A silkworm-baculovirus system is particularly effective for producing recombinant proteins, including glycoproteins. However, N-glycan structures in silkworm differ from those in mammals. Glycoproteins in silkworm are secreted as pauci-mannose type N-glycans without sialic acid or galactose residues. Sialic acid on N-glycans plays important roles in protein functions. Therefore, we developed pathways for galactosylation and sialylation in silkworm. Sialylated N-glycans on proteins were successfully produced in silkworm by co-expressing galactosyltransferase and sialyltransferase and providing an external supply of a sialylation-related substrate. α2,3/α2,6 Sialylation to N-glycans was controlled by changing the type of sialyltransferase expressed in silkworm. Furthermore, the co-expression of N-acetylglucosaminyltransferase II facilitated the formation of additional di-sialylated N-glycan structures. Our results provide new information on the control of N-glycosylation in silkworm.

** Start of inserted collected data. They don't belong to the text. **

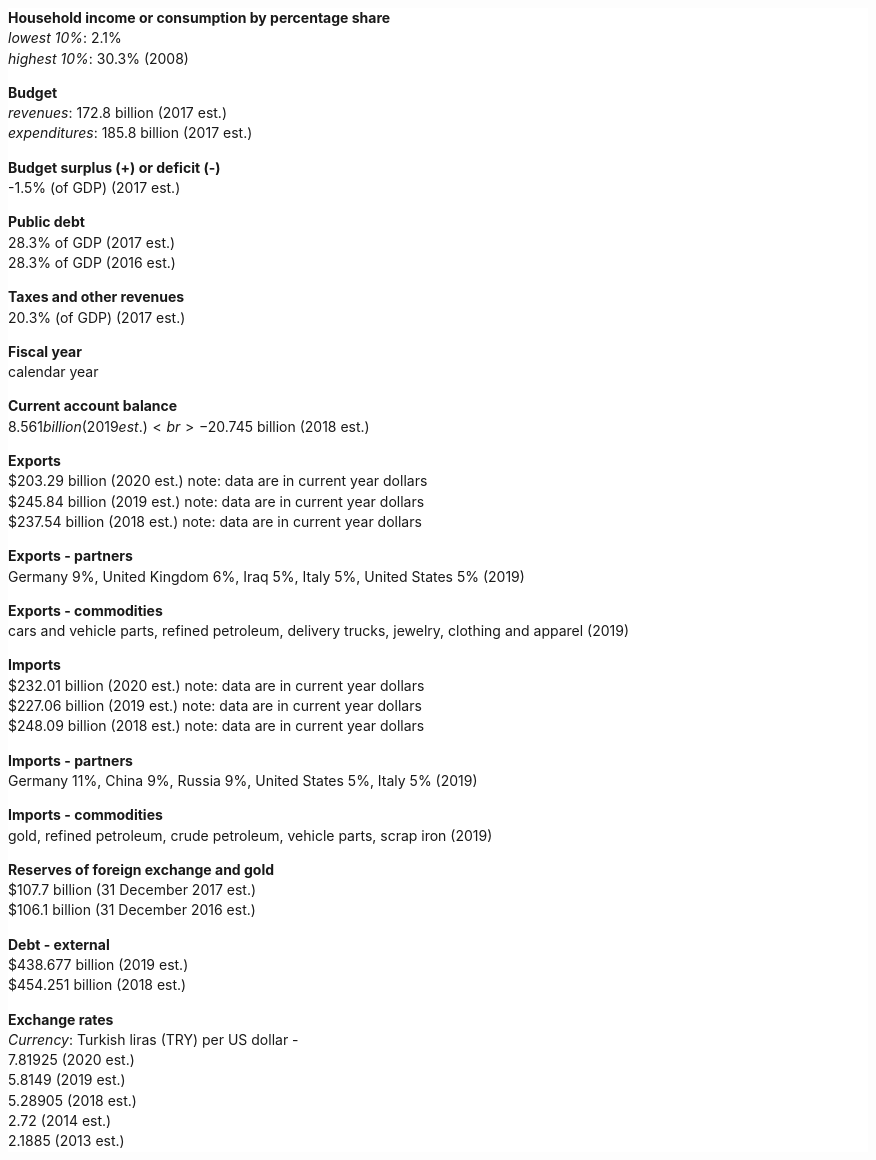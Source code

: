 **Household income or consumption by percentage share**<br>
_lowest 10%_: 2.1%<br>
_highest 10%_: 30.3% (2008)<br>

**Budget**<br>
_revenues_: 172.8 billion (2017 est.)<br>
_expenditures_: 185.8 billion (2017 est.)<br>

**Budget surplus (+) or deficit (-)**<br>
-1.5% (of GDP) (2017 est.)<br>

**Public debt**<br>
28.3% of GDP (2017 est.)<br>
28.3% of GDP (2016 est.)<br>

**Taxes and other revenues**<br>
20.3% (of GDP) (2017 est.)<br>

**Fiscal year**<br>
calendar year<br>

**Current account balance**<br>
$8.561 billion (2019 est.)<br>
-$20.745 billion (2018 est.)<br>

**Exports**<br>
$203.29 billion (2020 est.) note: data are in current year dollars<br>
$245.84 billion (2019 est.) note: data are in current year dollars<br>
$237.54 billion (2018 est.) note: data are in current year dollars<br>

**Exports - partners**<br>
Germany 9%, United Kingdom 6%, Iraq 5%, Italy 5%, United States 5% (2019)<br>

**Exports - commodities**<br>
cars and vehicle parts, refined petroleum, delivery trucks, jewelry, clothing and apparel (2019)<br>

**Imports**<br>
$232.01 billion (2020 est.) note: data are in current year dollars<br>
$227.06 billion (2019 est.) note: data are in current year dollars<br>
$248.09 billion (2018 est.) note: data are in current year dollars<br>

**Imports - partners**<br>
Germany 11%, China 9%, Russia 9%, United States 5%, Italy 5% (2019)<br>

**Imports - commodities**<br>
gold, refined petroleum, crude petroleum, vehicle parts, scrap iron (2019)<br>

**Reserves of foreign exchange and gold**<br>
$107.7 billion (31 December 2017 est.)<br>
$106.1 billion (31 December 2016 est.)<br>

**Debt - external**<br>
$438.677 billion (2019 est.)<br>
$454.251 billion (2018 est.)<br>

**Exchange rates**<br>
_Currency_: Turkish liras (TRY) per US dollar -<br>
7.81925 (2020 est.)<br>
5.8149 (2019 est.)<br>
5.28905 (2018 est.)<br>
2.72 (2014 est.)<br>
2.1885 (2013 est.)<br>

家蚕杆状病毒系统在生产包括糖蛋白在内的重组蛋白方面特别有效。然而,家蚕中的N-聚糖结构与哺乳动物中的不同。家蚕中的糖蛋白以缺乏唾液酸或半乳糖残基的寡甘露糖型N-聚糖形式分泌。N-聚糖上的唾液酸在蛋白质功能中起重要作用。因此,我们在家蚕中开发了半乳糖基化和唾液酸化途径。通过共表达半乳糖基转移酶和唾液酸转移酶并提供唾液酸化相关底物的外部供应,在家蚕中成功产生了蛋白质上的唾液酸化N-聚糖。通过改变家蚕中表达的唾液酸转移酶的类型来控制N-聚糖的α2,3/α2,6唾液酸化。此外,N-乙酰葡糖胺转移酶II的共表达促进了额外的二唾液酸化N-聚糖结构的形成。我们的结果提供了有关家蚕中N-糖基化控制的新信息。